Hydrosphere is an open-source MLOps platform for deploying, managing, and monitoring ML models in production with Kubernetes.
Hydrosphere supports all major machine learning frameworks, including Tensorflow, Keras, PyTorch, XGBoost, scikit-learn, fastai, etc. The platform is designed to effectively measure performance and health metrics of your production models, making it possible to spot early signs of performance drops and data drifts, get insights into why they happen.
Hydrosphere offers immediate value to ML-based products:
Сovers all aspects of the production ML lifecycle - model versioning & deployment, traffic & contract management, data monitoring, gaining insights.
Easy & fast management of production models that brings models to production in minutes by reducing time to upload, update, and roll your models into production.
Allows to create reproducible, observable, and explainable machine learning pipelines.
Provides understanding and control of models’ performance in production via data and target metrics analysis.
Adds in-depth observability for your production models and data flowing through them.
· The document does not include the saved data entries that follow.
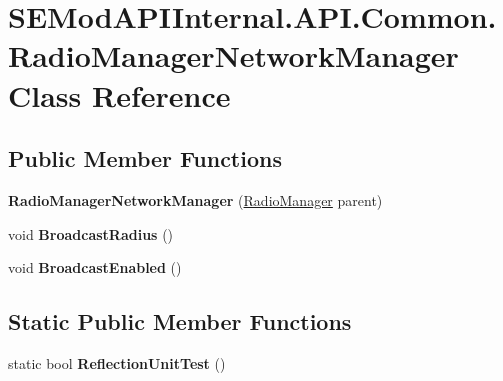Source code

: \hypertarget{class_s_e_mod_a_p_i_internal_1_1_a_p_i_1_1_common_1_1_radio_manager_network_manager}{}\section{S\+E\+Mod\+A\+P\+I\+Internal.\+A\+P\+I.\+Common.\+Radio\+Manager\+Network\+Manager Class Reference}
\label{class_s_e_mod_a_p_i_internal_1_1_a_p_i_1_1_common_1_1_radio_manager_network_manager}
\subsection*{Public Member Functions}
\begin{DoxyCompactItemize}
\item 
\hypertarget{class_s_e_mod_a_p_i_internal_1_1_a_p_i_1_1_common_1_1_radio_manager_network_manager_a0f0728f05bb11ccf0859587db92f8f21}{}{\bfseries Radio\+Manager\+Network\+Manager} (\hyperlink{class_s_e_mod_a_p_i_internal_1_1_a_p_i_1_1_common_1_1_radio_manager}{Radio\+Manager} parent)\label{class_s_e_mod_a_p_i_internal_1_1_a_p_i_1_1_common_1_1_radio_manager_network_manager_a0f0728f05bb11ccf0859587db92f8f21}

\item 
\hypertarget{class_s_e_mod_a_p_i_internal_1_1_a_p_i_1_1_common_1_1_radio_manager_network_manager_a446293725530f0a635602e760a031bda}{}void {\bfseries Broadcast\+Radius} ()\label{class_s_e_mod_a_p_i_internal_1_1_a_p_i_1_1_common_1_1_radio_manager_network_manager_a446293725530f0a635602e760a031bda}

\item 
\hypertarget{class_s_e_mod_a_p_i_internal_1_1_a_p_i_1_1_common_1_1_radio_manager_network_manager_ad585cbb98f01f87c0fd56476914ec3ad}{}void {\bfseries Broadcast\+Enabled} ()\label{class_s_e_mod_a_p_i_internal_1_1_a_p_i_1_1_common_1_1_radio_manager_network_manager_ad585cbb98f01f87c0fd56476914ec3ad}

\end{DoxyCompactItemize}
\subsection*{Static Public Member Functions}
\begin{DoxyCompactItemize}
\item 
\hypertarget{class_s_e_mod_a_p_i_internal_1_1_a_p_i_1_1_common_1_1_radio_manager_network_manager_a764770b63665aa88905bc95f0178a825}{}static bool {\bfseries Reflection\+Unit\+Test} ()\label{class_s_e_mod_a_p_i_internal_1_1_a_p_i_1_1_common_1_1_radio_manager_network_manager_a764770b63665aa88905bc95f0178a825}

\end{DoxyCompactItemize}
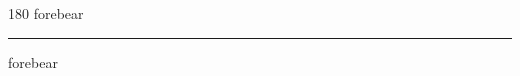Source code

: 
\begin{frame}
\begin{center}
\begin{turn}{180}
{\fontsize{2.5cm}{1em}\selectfont forebear}
\end{turn}
\vspace{1em}\par  
\hrule
\vspace{1em}\par  
{\fontsize{2.5cm}{1em}\selectfont forebear}
\end{center}
\end{frame}
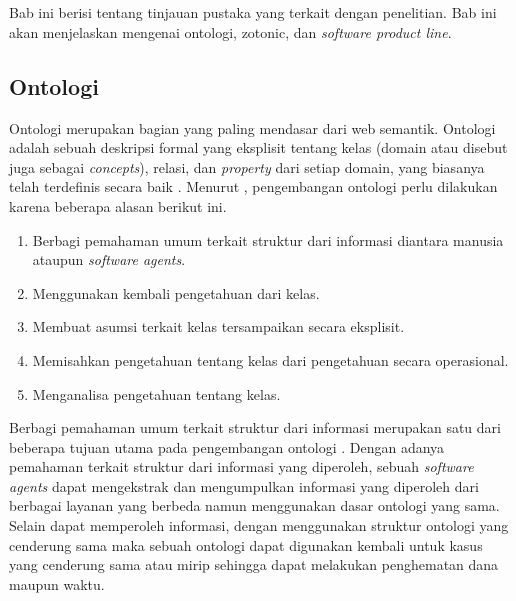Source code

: \chapter{\babDua}
Bab ini berisi tentang tinjauan pustaka yang terkait dengan penelitian. Bab ini akan menjelaskan mengenai ontologi, zotonic, dan \textit{software product line}.
\section{Ontologi}
	
Ontologi merupakan bagian yang paling mendasar dari web semantik. Ontologi
adalah sebuah deskripsi formal yang eksplisit tentang kelas (domain atau disebut juga sebagai \textit{concepts}), relasi, dan \textit{property} dari setiap domain, yang biasanya telah terdefinis secara baik \citep{hopkins_powell_2015}. Menurut \cite{ontologydevelopment}, pengembangan ontologi perlu dilakukan karena beberapa alasan berikut ini.

\begin{enumerate}
\item Berbagi pemahaman umum terkait struktur dari informasi diantara manusia ataupun \textit{software agents}.
\item Menggunakan kembali pengetahuan dari kelas.
\item Membuat asumsi terkait kelas tersampaikan secara eksplisit.
\item Memisahkan pengetahuan tentang kelas dari pengetahuan secara operasional.
\item Menganalisa pengetahuan tentang kelas.
\end{enumerate}

Berbagi pemahaman umum terkait struktur dari informasi merupakan satu dari beberapa tujuan utama pada pengembangan ontologi \citep{paper.gruber}. Dengan adanya pemahaman terkait struktur dari informasi yang diperoleh, sebuah \textit{software agents} dapat mengekstrak dan mengumpulkan informasi yang diperoleh dari berbagai layanan yang berbeda namun menggunakan dasar ontologi yang sama. Selain dapat memperoleh informasi, dengan menggunakan struktur ontologi yang cenderung sama maka sebuah ontologi dapat digunakan kembali untuk kasus yang cenderung sama atau mirip sehingga dapat melakukan penghematan dana maupun waktu.


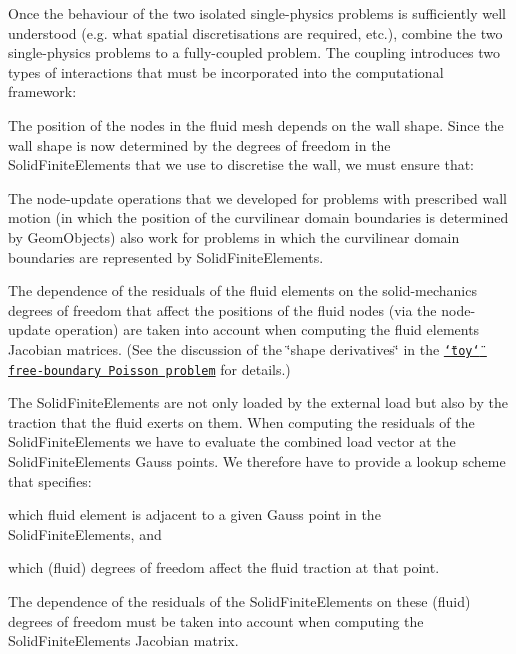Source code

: Once the behaviour of the two isolated single-\/physics problems is sufficiently well understood (e.\+g. what spatial discretisations are required, etc.), combine the two single-\/physics problems to a fully-\/coupled problem. The coupling introduces two types of interactions that must be incorporated into the computational framework\+:
\begin{DoxyEnumerate}
\item The position of the nodes in the fluid mesh depends on the wall shape. Since the wall shape is now determined by the degrees of freedom in the {\ttfamily Solid\+Finite\+Elements} that we use to discretise the wall, we must ensure that\+:
\begin{DoxyEnumerate}
\item The node-\/update operations that we developed for problems with prescribed wall motion (in which the position of the curvilinear domain boundaries is determined by {\ttfamily Geom\+Objects}) also work for problems in which the curvilinear domain boundaries are represented by {\ttfamily Solid\+Finite\+Elements}.
\item The dependence of the residuals of the fluid elements on the solid-\/mechanics degrees of freedom that affect the positions of the fluid nodes (via the node-\/update operation) are taken into account when computing the fluid elements\textquotesingle{} Jacobian matrices. (See the discussion of the \char`\"{}shape derivatives\char`\"{} in the \href{../../macro_element_free_boundary_poisson/html/index.html}{\tt \char`\"{}toy\char`\"{} free-\/boundary Poisson problem} for details.)
\end{DoxyEnumerate}
\item The {\ttfamily Solid\+Finite\+Elements} are not only loaded by the external load but also by the traction that the fluid exerts on them. When computing the residuals of the {\ttfamily Solid\+Finite\+Elements} we have to evaluate the combined load vector at the {\ttfamily Solid\+Finite\+Element\textquotesingle{}s} Gauss points. We therefore have to provide a lookup scheme that specifies\+:
\begin{DoxyEnumerate}
\item which fluid element is adjacent to a given Gauss point in the {\ttfamily Solid\+Finite\+Elements}, and
\item which (fluid) degrees of freedom affect the fluid traction at that point.
\end{DoxyEnumerate}The dependence of the residuals of the {\ttfamily Solid\+Finite\+Elements} on these (fluid) degrees of freedom must be taken into account when computing the {\ttfamily Solid\+Finite\+Element\textquotesingle{}s} Jacobian matrix.
\end{DoxyEnumerate}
Improves business metrics of ML-based products as a result of a reduction in MTTR and MTTD incidents related to ML models due to early alerts once data drifts happen.
Production ML is a dangerous place where numerous things can and usually do go wrong, making issues harder to discover and fix. Hydrosphere automates MLOps in the production part of the ML lifecycle combining best practices of CI/CD and DevOps and putting special emphasis on monitoring performance of ML models after their deployment.
MLOps problems Hydrosphere addresses:
Non-interpretable, biased models
Integration between the tools of each step of production ML lifecycle
Long time to find & debug issues with production ML Models
Monitoring for Model Degradation and Performance Loss
Understanding the reasons behind wrong predictions
Hydrosphere is not an ML model training framework. Before using Hydrosphere, you need to train your models with one of many existing frameworks for ML model training.
We suggest you use one of the orchestrators, such as Kubeflow or Airflow, to deliver your model to the Hydrosphere.
Hydrosphere platform includes all steps of a production ML model cycle - Versioning, Deployment, Monitoring, and Maintenance. This combination allows us to use a single tool to build an observable, reproducible, and scalable workflow, and start getting early warnings once anything goes wrong. These steps of an ML lifecycle are divided between three components that make up the Hydrosphere platform - Serving, Monitoring, and Interpretability.
Hydro Serving is responsible for framework-agnostic model deployment and management. It allows Data Scientists to upload, version, combine into linear pipelines and deploy ML models trained in any ML framework to a Docker/Kubernetes cluster and expose HTTP/gRPC/Kafka API to other parties.
Hydro Monitoring tracks model performance over time, raising alerts in case of detected issues. It provides a real-time updated UI, where you can monitor your models to see service health and usage. This constant monitoring of model health is crucial for any ML-based business as it’s tied to business and financial metrics.
Hydrosphere is capable of monitoring model quality with or without getting additional labeled data. Labeled data is often used in production drawing conclusions about the quality of a model’s predictions. Sometimes it is hard to get labeled data in production in a timely and cost-effective manner, especially when you deal with large volumes of complex data. Hydrosphere circumvents this issue by analyzing data that flows through a model as a proxy evaluating model quality to detect if ML models start to degrade and make unreliable predictions due to production data drifts from training data.
Hydrosphere Interpretability provides human-readable explanations of the predictions made by your ML models, as well as the explanations of monitoring analytics made by Hydrosphere Monitoring. It helps to evaluate and analyze models and understand what features influence their decisions. The Interpretability component demystifies your ML process, provides a new level of confidence about the reasons behind your models’ decisions and a certain level of trust business can rely on.